Теперь, с крайним прискорбием, обращаюсь я опять к тому предмету, воспоминание о котором мне и поныне огорчительно. Я разумею поступки Мура.
Коль скоро Мура перевели к нам, он с японцами начал говорить по большей части как человек, лишившийся ума, уверяя их, что он слышит, как их чиновники, сидя на крыше нашего жилища, кричат и упрекают его, что он ест японское пшено и пьет их кровь; или что переводчики с улицы ему кричат то же, а по ночам приходят к нам и тайно со мною и Хлебниковым советуются, как бы его погубить.
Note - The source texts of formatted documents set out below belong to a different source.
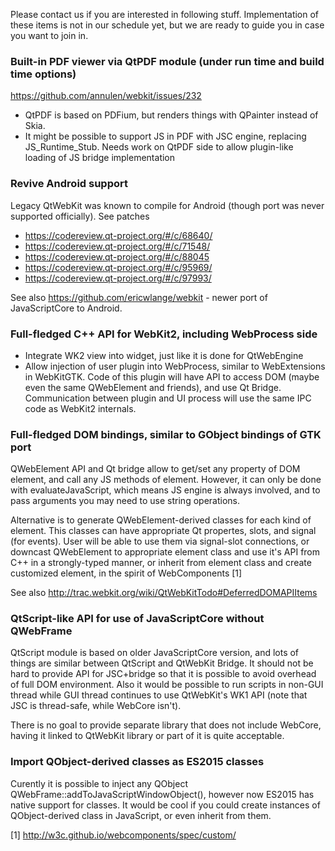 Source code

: Please contact us if you are interested in following stuff. Implementation of these items is not in our schedule yet, but we are ready to guide you in case you want to join in.

### Built-in PDF viewer via QtPDF module (under run time and build time options)

https://github.com/annulen/webkit/issues/232

* QtPDF is based on PDFium, but renders things with QPainter instead of Skia.
* It might be possible to support JS in PDF with JSC engine, replacing JS_Runtime_Stub. Needs work on QtPDF side to allow plugin-like loading of JS bridge implementation

### Revive Android support

Legacy QtWebKit was known to compile for Android (though port was never supported officially). See patches
* https://codereview.qt-project.org/#/c/68640/
* https://codereview.qt-project.org/#/c/71548/
* https://codereview.qt-project.org/#/c/88045
* https://codereview.qt-project.org/#/c/95969/
* https://codereview.qt-project.org/#/c/97993/

See also https://github.com/ericwlange/webkit - newer port of JavaScriptCore to Android.

### Full-fledged C++ API for WebKit2, including WebProcess side

* Integrate WK2 view into widget, just like it is done for QtWebEngine
* Allow injection of user plugin into WebProcess, similar to WebExtensions in WebKitGTK. Code of this plugin will have API to access DOM (maybe even the same QWebElement and friends), and use Qt Bridge. Communication between plugin and UI process will use the same IPC code as WebKit2 internals.

### Full-fledged DOM bindings, similar to GObject bindings of GTK port

QWebElement API and Qt bridge allow to get/set any property of DOM element, and call any JS methods of element. However, it can only be done with evaluateJavaScript, which means JS engine is always involved, and to pass arguments you may need to use string operations.

Alternative is to generate QWebElement-derived classes for each kind of element. This classes can have appropriate Qt propertes, slots, and signal (for events). User will be able to use them via signal-slot connections, or downcast QWebElement to appropriate element class and use it's API from C++ in a strongly-typed manner, or inherit from element class and create customized element, in the spirit of WebComponents [1]

See also http://trac.webkit.org/wiki/QtWebKitTodo#DeferredDOMAPIItems

### QtScript-like API for use of JavaScriptCore without QWebFrame

QtScript module is based on older JavaScriptCore version, and lots of things are similar between QtScript and QtWebKit Bridge. It should not be hard to provide API for JSC+bridge so that it is possible to avoid overhead of full DOM environment. Also it would be possible to run scripts in non-GUI thread while GUI thread continues to use QtWebKit's WK1 API (note that JSC is thread-safe, while WebCore isn't).

There is no goal to provide separate library that does not include WebCore, having it linked to QtWebKit library or part of it is quite acceptable.

### Import QObject-derived classes as ES2015 classes

Curently it is possible to inject any QObject QWebFrame::addToJavaScriptWindowObject(), however now ES2015 has native support for classes. It would be cool if you could create instances of QObject-derived class in JavaScript, or even inherit from them.


[1] http://w3c.github.io/webcomponents/spec/custom/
Но иногда разговаривал с ними уже в полном уме и всегда наклонял разговор свой к одной цели. Например, однажды сказал он Теске, что у нас на «Диане» есть множество хороших книг, карт, картин я других редких вещей и что если японцы отпустят его на наше судно первого, то он всем здешним чиновникам и переводчикам пришлет большие подарки.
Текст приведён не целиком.